Os analistas costumam apontar a internet como o vilão da decadência da imprensa escrita e do jornalismo tal como o conhecemos até hoje. Mas a crise é estrutural, diz um estudo francês publicado pela revista Marianne. Ao divulgar as conclusões da pesquisa do instituto Technologia, o diretor de Marianne, Denis Jeambar, se pergunta se em vez de ser o vilão da morte da imprensa, a Web não constituiria, “ao contrário, o ideal democrático da informação para todos ao alcance de um clique”. Segundo ele, o que a imprensa francesa chama de printemps arabe (primavera árabe) é a prova de que povos mais educados, e consequentemente mais bem informados, se revoltam contra ditaduras utilizando todos os meios modernos da comunicação. Assim, Al-Jazira foi um starter quase tão importante quanto o Twitter, o Facebook ou os smartphones na origem desse vento de liberdade. Sendo assim, novos meios são a melhor rima para liberdade.
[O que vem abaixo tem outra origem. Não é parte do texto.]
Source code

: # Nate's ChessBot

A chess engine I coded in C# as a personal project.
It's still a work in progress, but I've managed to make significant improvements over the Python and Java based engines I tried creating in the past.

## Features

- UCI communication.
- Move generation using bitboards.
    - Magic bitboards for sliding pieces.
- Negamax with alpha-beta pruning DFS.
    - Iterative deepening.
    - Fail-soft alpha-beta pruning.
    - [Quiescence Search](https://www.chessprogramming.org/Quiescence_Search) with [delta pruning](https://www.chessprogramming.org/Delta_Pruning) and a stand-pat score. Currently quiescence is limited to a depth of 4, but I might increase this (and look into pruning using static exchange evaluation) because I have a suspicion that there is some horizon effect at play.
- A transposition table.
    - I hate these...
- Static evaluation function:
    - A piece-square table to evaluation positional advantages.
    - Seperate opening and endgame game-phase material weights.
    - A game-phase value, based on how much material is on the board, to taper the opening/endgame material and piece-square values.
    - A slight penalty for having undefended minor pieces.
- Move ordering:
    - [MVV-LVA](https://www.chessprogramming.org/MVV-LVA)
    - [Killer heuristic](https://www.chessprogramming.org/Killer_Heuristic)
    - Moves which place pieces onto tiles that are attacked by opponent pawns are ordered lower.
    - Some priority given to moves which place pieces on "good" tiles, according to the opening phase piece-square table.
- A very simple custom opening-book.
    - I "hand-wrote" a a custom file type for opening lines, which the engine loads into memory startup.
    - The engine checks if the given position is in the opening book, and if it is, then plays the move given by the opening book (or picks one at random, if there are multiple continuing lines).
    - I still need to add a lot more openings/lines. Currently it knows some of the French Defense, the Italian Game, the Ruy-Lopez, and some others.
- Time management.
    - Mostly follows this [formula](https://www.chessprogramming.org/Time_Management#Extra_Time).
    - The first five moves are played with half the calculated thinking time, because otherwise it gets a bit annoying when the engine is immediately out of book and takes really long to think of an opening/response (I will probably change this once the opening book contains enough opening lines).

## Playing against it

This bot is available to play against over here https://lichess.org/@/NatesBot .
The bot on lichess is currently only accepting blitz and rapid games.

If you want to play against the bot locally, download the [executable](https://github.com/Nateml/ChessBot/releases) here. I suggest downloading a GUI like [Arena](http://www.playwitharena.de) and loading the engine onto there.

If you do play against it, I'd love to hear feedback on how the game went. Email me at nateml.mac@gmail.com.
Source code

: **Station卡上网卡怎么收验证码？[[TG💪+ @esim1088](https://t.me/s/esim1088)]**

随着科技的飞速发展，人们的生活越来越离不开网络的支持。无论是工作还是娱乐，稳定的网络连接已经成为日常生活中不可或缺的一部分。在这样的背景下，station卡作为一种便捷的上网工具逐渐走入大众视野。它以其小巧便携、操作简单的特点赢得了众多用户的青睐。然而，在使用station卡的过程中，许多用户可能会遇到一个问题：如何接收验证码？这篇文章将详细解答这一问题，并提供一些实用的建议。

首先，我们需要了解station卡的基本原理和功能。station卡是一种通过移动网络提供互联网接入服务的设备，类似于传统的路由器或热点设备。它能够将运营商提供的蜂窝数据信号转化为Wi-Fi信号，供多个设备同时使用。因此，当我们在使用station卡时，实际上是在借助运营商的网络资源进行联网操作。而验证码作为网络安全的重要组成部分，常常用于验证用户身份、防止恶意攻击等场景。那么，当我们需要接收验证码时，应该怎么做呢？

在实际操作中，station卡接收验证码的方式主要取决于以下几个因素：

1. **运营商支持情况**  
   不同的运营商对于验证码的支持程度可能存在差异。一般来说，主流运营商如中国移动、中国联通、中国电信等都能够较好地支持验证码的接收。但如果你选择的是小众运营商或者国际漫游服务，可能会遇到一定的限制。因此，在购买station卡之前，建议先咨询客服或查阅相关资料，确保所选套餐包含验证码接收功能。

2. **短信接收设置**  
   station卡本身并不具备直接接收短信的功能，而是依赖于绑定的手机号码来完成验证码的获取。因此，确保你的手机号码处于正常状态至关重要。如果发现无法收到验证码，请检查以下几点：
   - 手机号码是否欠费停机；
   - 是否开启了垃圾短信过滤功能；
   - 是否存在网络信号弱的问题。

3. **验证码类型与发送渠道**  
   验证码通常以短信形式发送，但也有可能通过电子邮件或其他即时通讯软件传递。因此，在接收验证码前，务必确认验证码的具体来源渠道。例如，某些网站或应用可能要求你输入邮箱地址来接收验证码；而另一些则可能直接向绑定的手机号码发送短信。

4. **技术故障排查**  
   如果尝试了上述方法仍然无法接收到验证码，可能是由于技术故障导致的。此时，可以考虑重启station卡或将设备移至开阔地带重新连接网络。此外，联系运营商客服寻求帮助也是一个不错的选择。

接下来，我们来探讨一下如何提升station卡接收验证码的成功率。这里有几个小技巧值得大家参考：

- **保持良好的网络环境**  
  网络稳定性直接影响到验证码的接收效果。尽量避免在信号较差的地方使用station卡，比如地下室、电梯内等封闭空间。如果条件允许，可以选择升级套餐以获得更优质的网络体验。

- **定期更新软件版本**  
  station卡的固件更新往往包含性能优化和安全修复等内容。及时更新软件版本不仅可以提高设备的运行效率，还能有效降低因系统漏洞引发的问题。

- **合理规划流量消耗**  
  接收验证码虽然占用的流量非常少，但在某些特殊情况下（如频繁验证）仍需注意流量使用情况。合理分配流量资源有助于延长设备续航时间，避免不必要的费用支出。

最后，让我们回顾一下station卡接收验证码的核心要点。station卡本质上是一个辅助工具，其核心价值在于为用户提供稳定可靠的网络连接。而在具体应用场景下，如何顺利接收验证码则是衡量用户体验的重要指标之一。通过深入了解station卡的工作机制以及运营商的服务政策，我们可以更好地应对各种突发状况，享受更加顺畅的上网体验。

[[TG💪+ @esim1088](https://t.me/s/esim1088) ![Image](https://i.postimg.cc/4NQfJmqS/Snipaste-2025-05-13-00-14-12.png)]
A pesquisa que o instituto Technologia realizou, juntamente com o Sindicato dos Jornalistas, para avaliar o trabalho real dos jornalistas na França tinha por objetivo avaliar os laços entre democracia e qualidade de informação. Para isso, ouviu 1.070 jornalistas, que responderam aos questionários enviados aos 7 mil profissionais que possuem uma carteira de imprensa.
Princípio sagrado
A primeira constatação é que a profissão trabalha submetida a um enorme estresse. A segunda é que, graças aos novos meios como Twitter, Facebook e os smartphones, “os jornalistas não são mais os únicos a tratar as notícias e os acontecimentos podem abrir mão desses profissionais para serem divulgados”. Sendo assim, há risco real para a profissão de jornalista? Segundo os estudiosos, já estamos vivendo essa realidade em que na internet floresce o que os franceses chamam de “jornalismo cidadão”, de geração espontânea. Os jornalistas profissionais são cada vez mais criticados por conivência com as fontes, por aceitarem as pressões e as regras do jogo político, econômico e comercial das empresas em que trabalham.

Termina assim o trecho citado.